Época dos ipês-roxos florescerem aqui e, com eles a necessidade de desaceleração de toda a vida agitada que levamos para contemplar o recado que a Natureza insiste em dar para uma humanidade tão tumultuada internamente.

Tenho andado num contínuo processo de somatização e, com ela, veio uma sequência de pequenas indisposições virais que me colocaram "de cama" e "nocauteada"... De início, achava que seria muito desagradável ficar "acamada" e "olhando o teto" enquanto se trava uma batalha interna entre leucócitos e vírus pela minha alma, ao mesmo tempo em que me prostro a refletir sobre os processos internos de conflitos que necessito enfrentar por agora.
Ficar de cama, contudo, acabou agregando a minha vida muito mais do que um preconceito de me julgar na mais pura ociosidade e no descompromisso com a "responsabilidade": trouxe a calmaria de encontrar minha essência desacelerada em meio a tanta agitação. Com essa certeza movendo minha alma, saí da cama para comprar meus remédios...
Sim, claro, remédios, ou, prefiro dizer, verdadeiras fontes de cura plasmadas nos sagrados alimentos que usualmente TAMBÉM não temos tempo de contemplar, muito menos de agradecer como dádiva. Hipócrates dizia "que teu alimento seja teu único remédio", lembrando-me da alquimia secreta contida na sabedoria da alimentação.
Fast food, dentro desse paradigma, nem pensar. Necessito parar tudo/nada que faço para ritualísticamente olhar meu alimento e prepará-lo amorosamente para mim. Esse sentimento não poderia encontrar em qualquer esquina ou restaurante.

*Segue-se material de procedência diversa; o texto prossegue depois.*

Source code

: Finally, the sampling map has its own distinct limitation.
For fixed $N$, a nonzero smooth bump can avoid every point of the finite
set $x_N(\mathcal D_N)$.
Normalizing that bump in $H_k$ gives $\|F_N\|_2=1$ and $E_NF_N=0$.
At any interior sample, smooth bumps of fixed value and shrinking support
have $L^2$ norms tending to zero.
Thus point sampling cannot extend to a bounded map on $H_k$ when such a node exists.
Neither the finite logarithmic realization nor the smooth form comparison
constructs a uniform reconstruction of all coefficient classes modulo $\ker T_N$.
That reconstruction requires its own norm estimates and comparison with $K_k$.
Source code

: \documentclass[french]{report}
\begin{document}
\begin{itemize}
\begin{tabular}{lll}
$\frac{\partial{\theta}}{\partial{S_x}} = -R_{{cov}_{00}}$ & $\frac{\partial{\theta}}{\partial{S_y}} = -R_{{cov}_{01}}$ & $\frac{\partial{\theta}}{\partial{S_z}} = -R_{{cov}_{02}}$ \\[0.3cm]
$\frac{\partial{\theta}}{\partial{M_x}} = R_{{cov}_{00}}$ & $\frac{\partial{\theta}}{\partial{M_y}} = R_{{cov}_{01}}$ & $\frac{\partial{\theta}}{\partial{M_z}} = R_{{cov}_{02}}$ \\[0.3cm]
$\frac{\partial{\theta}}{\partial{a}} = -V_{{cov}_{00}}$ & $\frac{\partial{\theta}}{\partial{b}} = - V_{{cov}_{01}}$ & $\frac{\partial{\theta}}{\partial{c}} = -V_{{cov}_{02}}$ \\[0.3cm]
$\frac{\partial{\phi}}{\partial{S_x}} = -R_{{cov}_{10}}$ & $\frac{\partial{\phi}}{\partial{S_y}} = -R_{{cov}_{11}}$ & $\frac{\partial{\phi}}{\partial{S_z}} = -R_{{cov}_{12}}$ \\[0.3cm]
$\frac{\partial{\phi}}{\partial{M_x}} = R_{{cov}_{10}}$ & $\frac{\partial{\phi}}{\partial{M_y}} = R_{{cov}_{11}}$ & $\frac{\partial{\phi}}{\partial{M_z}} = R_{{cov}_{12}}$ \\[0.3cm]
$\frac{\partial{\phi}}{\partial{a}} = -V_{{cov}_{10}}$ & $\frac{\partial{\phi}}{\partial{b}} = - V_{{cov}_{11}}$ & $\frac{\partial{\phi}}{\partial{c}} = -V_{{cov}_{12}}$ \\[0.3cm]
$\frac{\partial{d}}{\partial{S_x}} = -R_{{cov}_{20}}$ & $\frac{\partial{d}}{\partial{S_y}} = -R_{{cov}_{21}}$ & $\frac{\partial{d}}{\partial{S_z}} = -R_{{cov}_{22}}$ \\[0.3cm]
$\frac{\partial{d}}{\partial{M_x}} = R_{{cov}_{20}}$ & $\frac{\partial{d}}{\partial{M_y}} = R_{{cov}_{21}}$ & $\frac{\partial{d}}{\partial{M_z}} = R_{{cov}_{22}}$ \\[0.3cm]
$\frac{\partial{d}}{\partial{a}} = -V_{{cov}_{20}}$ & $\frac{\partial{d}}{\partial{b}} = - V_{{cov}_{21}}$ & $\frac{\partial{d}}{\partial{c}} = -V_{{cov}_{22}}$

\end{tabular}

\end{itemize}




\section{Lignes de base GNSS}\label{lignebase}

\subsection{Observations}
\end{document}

Ergui-me, então, para buscar shitake, brócolis e gengibre, fontes ancestrais de recomposição imunológica para o organismo. Lancei-me, enfim, mais uma vez, no desconhecido imaginário urbano, meio zonza com o efeito da batalha campal dentro de mim...
Esse impulso, porém, resgatou mais uma lembrança que estava latente em meu universo: a recordação de serem exata e pontualmente nesses ditos "momentos de ócio" que a vida se mostra como ela é, sem a rotina de um dia-a-dia que avassala a alma e nos impele para uma jornada robótica de trabalho alienante de nossa energia.
Foi assim que me vi em pleno Planalto Central semi-árido imerso nos tapetes celestes da maravilhosa aquarela de ipês-roxos que invadiram a cidade...
Daí, enfim... A hecatombe nuclear de meus conflitos!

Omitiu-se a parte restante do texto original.